Ever since the Forward began publishing stories in December detailing allegations by former students that they were abused by rabbis at Yeshiva University High School for Boys, a certain trope has been voiced by Y.U.’s defenders. It goes something like this: The alleged incidents occurred as long as three decades ago. They are, if not ancient history, then certainly from another time when behaviorial mores were different, when religious authority was more absolute, when acts that are deemed offensive now were more acceptable.
As Gary Rosenblatt, editor and publisher of the New York Jewish Week, asked in a recent column, “is it fair to apply many current standards of behavior, at a time when a teacher touching a student can be grounds for disciplinary action, to an era when it was not unusual for European-born yeshiva high school rebbes to slap or even hit boys, who tended to take such actions in stride?”
But the Y.U. rabbis weren’t accused of Jewish-style corporal punishment, loathsome though that might be. George Finkelstein was accused of repeatedly wrestling with students in his home and office, pinning them down so tightly that many reported feeling his erect penis on their bodies. Macy Gordon was accused of sodomizing two students in their dorm rooms. This doesn’t amount to a slap to the cheek; it’s an assault to the body. To minimize these allegations is both inaccurate and hugely unfair to those who say they were victimized.
The 20 or so men who have told their stories to our Paul Berger have done so at great personal effort. Many have spoken of the deep psychological and emotional pain it has caused them and the effect that such an abuse of power and trust has had on their relationship with their families and their relationship to Judaism. This is the consequence of child abuse — the pain can stay dormant for years, unnamed and unrecognized but still real and damaging, and often not expressed until decades later.
That very act of denial — by both the victims and, it seems, by the Y.U. authorities — has led to more pain. As the Forward reports, because Finkelstein was allowed to quietly leave Y.U., he appears to have continued his inappropriate behavior when he was a dean at a Jewish day school in Florida and then a director of a prominent synagogue in Jerusalem. The last documented allegation dates back only to 2009. Hardly another era.
This is why it is so necessary to extend or eliminate the restrictive statute of limitations for child sexual abuse. Margaret Markey, a member of the New York State Assembly, has tried for eight years to reform the legal system and is trying again. Her bill to eliminate the statute altogether and allow a one-year window for old civil cases will be the subject of a March 8 public hearing. “We are particularly interested in hearing about research that clearly demonstrates why so many victims of abuse do not come to grips with the abuse they have suffered until later in life, long after the current law permits them to come forward, and long after their abusers and those who hide them can be identified and punished,” she said in a statement.

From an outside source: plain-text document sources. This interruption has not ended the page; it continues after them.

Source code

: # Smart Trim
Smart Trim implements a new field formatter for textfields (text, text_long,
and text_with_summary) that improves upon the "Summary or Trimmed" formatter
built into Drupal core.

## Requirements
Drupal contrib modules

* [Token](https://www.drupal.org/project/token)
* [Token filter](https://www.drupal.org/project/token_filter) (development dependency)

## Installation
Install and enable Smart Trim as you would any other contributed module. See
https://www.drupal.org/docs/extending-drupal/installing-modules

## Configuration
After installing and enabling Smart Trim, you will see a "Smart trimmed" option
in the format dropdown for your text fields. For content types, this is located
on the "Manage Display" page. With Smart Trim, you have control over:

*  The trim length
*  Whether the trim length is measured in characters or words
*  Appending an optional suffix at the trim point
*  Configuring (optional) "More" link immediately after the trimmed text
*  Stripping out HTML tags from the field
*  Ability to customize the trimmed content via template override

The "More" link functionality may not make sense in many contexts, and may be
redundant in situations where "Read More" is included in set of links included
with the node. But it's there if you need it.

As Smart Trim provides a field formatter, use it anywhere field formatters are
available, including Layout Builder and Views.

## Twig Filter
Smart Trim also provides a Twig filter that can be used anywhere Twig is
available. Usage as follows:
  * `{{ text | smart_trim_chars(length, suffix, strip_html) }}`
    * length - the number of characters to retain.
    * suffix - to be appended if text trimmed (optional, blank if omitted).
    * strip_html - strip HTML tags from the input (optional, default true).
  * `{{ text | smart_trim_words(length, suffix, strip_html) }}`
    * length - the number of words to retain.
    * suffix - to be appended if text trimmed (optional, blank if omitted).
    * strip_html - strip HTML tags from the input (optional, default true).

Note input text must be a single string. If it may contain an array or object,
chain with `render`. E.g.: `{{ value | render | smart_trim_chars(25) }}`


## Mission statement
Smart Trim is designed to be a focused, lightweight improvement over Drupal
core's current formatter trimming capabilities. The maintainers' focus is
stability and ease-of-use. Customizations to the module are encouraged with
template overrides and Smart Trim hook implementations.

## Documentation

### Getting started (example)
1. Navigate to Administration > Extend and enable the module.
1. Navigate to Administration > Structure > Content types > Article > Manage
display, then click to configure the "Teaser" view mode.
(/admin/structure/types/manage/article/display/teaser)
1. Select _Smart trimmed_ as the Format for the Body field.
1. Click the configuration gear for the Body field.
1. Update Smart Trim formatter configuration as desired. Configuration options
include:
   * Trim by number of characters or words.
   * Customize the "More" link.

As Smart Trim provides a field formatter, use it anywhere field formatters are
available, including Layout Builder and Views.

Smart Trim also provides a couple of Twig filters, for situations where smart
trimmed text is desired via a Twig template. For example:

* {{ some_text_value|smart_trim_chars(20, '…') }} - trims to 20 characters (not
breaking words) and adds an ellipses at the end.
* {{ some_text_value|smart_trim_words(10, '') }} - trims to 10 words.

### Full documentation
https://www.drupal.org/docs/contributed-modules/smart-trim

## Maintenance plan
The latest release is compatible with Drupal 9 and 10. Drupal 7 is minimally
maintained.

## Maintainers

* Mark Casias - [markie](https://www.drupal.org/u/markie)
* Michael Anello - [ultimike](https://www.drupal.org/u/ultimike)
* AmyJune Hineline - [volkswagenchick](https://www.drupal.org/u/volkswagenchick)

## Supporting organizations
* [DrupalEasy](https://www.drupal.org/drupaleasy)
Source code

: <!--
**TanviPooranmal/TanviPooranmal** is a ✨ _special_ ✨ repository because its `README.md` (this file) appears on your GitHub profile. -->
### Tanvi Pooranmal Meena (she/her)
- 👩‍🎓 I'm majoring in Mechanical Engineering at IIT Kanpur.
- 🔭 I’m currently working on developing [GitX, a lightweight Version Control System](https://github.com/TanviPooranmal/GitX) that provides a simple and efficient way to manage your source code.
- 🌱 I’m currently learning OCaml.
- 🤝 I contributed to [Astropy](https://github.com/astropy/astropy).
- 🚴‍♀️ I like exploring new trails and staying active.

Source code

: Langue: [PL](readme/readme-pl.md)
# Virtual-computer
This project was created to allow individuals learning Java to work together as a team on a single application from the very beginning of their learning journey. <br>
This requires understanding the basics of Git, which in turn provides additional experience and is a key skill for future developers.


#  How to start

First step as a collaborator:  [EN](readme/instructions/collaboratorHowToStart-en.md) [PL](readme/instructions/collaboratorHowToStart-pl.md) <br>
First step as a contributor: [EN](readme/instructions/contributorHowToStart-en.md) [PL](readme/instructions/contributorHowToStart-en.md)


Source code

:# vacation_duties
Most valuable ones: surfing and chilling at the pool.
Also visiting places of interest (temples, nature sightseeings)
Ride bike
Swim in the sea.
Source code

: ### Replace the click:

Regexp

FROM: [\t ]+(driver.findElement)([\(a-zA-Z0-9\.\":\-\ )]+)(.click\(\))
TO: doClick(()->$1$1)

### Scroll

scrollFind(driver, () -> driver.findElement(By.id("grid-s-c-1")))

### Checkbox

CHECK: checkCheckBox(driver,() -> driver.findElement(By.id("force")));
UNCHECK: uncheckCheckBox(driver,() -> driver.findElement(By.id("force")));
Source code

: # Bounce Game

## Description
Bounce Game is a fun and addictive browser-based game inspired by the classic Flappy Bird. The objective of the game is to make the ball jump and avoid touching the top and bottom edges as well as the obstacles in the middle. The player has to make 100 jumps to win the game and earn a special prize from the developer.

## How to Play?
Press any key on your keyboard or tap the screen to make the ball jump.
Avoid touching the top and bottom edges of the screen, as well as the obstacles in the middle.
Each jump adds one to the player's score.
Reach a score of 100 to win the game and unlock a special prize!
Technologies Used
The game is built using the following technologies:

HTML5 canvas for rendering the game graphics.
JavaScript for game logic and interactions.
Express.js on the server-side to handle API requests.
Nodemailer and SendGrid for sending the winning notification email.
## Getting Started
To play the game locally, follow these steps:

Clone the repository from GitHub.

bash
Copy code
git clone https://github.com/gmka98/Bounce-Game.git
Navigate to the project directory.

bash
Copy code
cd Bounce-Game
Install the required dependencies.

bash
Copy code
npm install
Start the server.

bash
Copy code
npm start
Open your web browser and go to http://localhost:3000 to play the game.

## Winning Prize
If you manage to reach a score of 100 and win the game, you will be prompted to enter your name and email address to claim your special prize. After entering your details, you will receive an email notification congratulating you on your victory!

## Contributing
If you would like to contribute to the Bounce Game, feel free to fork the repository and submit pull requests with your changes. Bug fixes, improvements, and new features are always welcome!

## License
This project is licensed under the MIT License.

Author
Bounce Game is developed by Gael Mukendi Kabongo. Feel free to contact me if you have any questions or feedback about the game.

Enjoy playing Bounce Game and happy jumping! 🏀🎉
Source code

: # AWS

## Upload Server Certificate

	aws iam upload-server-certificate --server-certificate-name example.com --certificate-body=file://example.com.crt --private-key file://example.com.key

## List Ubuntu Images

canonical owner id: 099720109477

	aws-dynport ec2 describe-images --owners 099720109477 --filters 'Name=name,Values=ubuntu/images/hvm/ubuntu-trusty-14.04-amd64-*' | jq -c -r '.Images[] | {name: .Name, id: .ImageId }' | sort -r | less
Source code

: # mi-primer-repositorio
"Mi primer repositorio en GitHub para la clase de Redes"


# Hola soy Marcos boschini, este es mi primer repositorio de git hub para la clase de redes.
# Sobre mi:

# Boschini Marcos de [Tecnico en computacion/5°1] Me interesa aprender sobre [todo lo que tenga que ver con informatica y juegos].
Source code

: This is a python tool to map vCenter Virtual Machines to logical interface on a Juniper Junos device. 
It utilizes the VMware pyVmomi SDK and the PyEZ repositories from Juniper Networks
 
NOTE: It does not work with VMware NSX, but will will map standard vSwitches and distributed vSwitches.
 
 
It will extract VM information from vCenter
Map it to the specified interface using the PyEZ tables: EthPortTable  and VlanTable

Only by bravely and honestly confronting the past can victims achieve some sense of justice and the accused have the opportunity to clear their good names. Finkelstein and Gordon have denied the charges levied against them; only a thoroughly independent investigation can arrive at the truth. The university promised in December that a law firm it has retained is pursuing such a probe, though now, more than two months later, there is still no word on when the work will finish or if it will ever be made public.
To dismiss this story because it began decades ago is to ignore the brutal fact that it continues today. It continues to haunt the victims, to trail the accused and to muddy the reputation of a respected Jewish institution that was supposed to prioritize care for its students above all else.